> Directions: Please return all lines of the data below containing the string "csdnimg".
(Data listing)
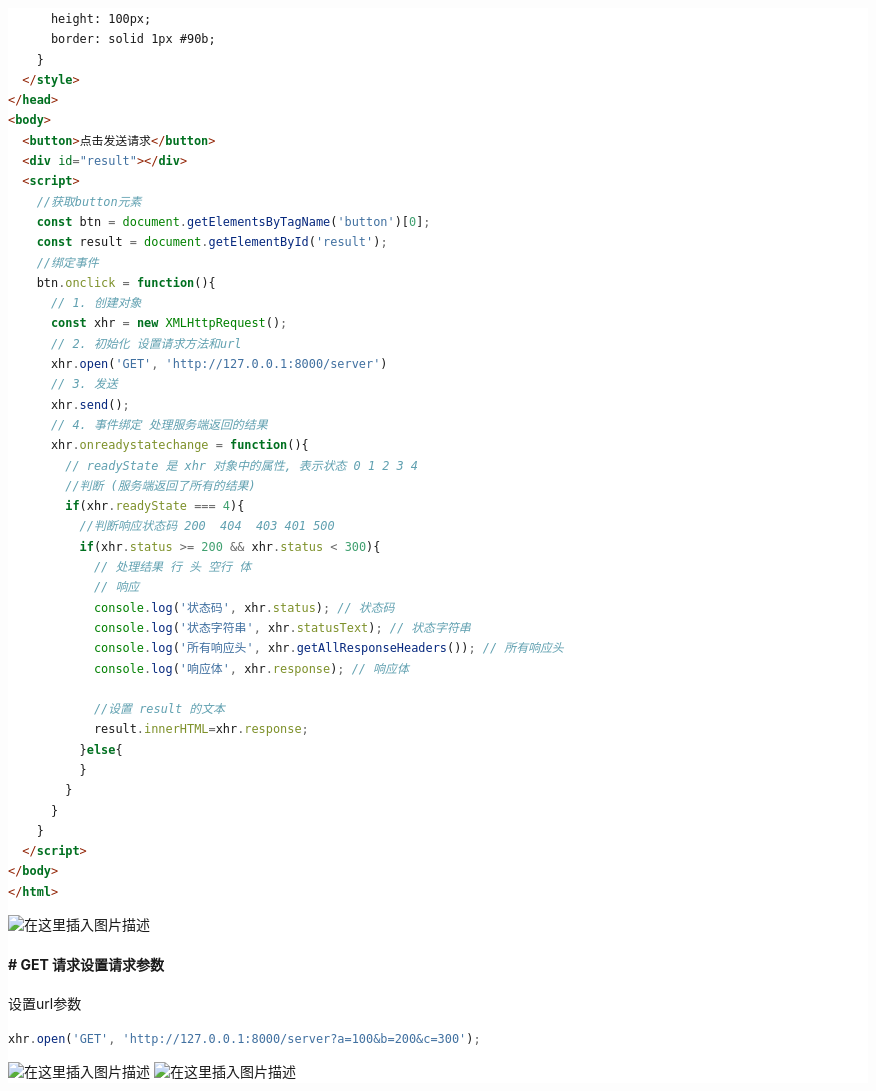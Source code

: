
 ```html
      height: 100px;
      border: solid 1px #90b;
    }
  </style>
</head>
<body>
  <button>点击发送请求</button>
  <div id="result"></div>
  <script>
    //获取button元素
    const btn = document.getElementsByTagName('button')[0];
    const result = document.getElementById('result');
    //绑定事件
    btn.onclick = function(){
      // 1. 创建对象 
      const xhr = new XMLHttpRequest();
      // 2. 初始化 设置请求方法和url
      xhr.open('GET', 'http://127.0.0.1:8000/server')
      // 3. 发送
      xhr.send();
      // 4. 事件绑定 处理服务端返回的结果
      xhr.onreadystatechange = function(){
        // readyState 是 xhr 对象中的属性, 表示状态 0 1 2 3 4
        //判断 (服务端返回了所有的结果)
        if(xhr.readyState === 4){
          //判断响应状态码 200  404  403 401 500
          if(xhr.status >= 200 && xhr.status < 300){
            // 处理结果 行 头 空行 体
            // 响应
            console.log('状态码', xhr.status); // 状态码
            console.log('状态字符串', xhr.statusText); // 状态字符串
            console.log('所有响应头', xhr.getAllResponseHeaders()); // 所有响应头
            console.log('响应体', xhr.response); // 响应体
            
            //设置 result 的文本
            result.innerHTML=xhr.response;
          }else{
          }
        }
      } 
    }
  </script>
</body>
</html>
```
![在这里插入图片描述](https://img-blog.csdnimg.cn/2021020917150363.gif#pic_center)

####  # GET 请求设置请求参数
设置url参数
```javascript
xhr.open('GET', 'http://127.0.0.1:8000/server?a=100&b=200&c=300');
```
![在这里插入图片描述](https://img-blog.csdnimg.cn/20210209175142103.png?x-oss-process=image/watermark,type_ZmFuZ3poZW5naGVpdGk,shadow_10,text_aHR0cHM6Ly9ibG9nLmNzZG4ubmV0L3dlaXhpbl80NDk3MjAwOA==,size_16,color_FFFFFF,t_70)
![在这里插入图片描述](https://img-blog.csdnimg.cn/20210209175221929.png?x-oss-process=image/watermark,type_ZmFuZ3poZW5naGVpdGk,shadow_10,text_aHR0cHM6Ly9ibG9nLmNzZG4ubmV0L3dlaXhpbl80NDk3MjAwOA==,size_16,color_FFFFFF,t_70)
(End Data listing)
> Task answer:
![在这里插入图片描述](https://img-blog.csdnimg.cn/2021020917150363.gif#pic_center)
![在这里插入图片描述](https://img-blog.csdnimg.cn/20210209175142103.png?x-oss-process=image/watermark,type_ZmFuZ3poZW5naGVpdGk,shadow_10,text_aHR0cHM6Ly9ibG9nLmNzZG4ubmV0L3dlaXhpbl80NDk3MjAwOA==,size_16,color_FFFFFF,t_70)
![在这里插入图片描述](https://img-blog.csdnimg.cn/20210209175221929.png?x-oss-process=image/watermark,type_ZmFuZ3poZW5naGVpdGk,shadow_10,text_aHR0cHM6Ly9ibG9nLmNzZG4ubmV0L3dlaXhpbl80NDk3MjAwOA==,size_16,color_FFFFFF,t_70)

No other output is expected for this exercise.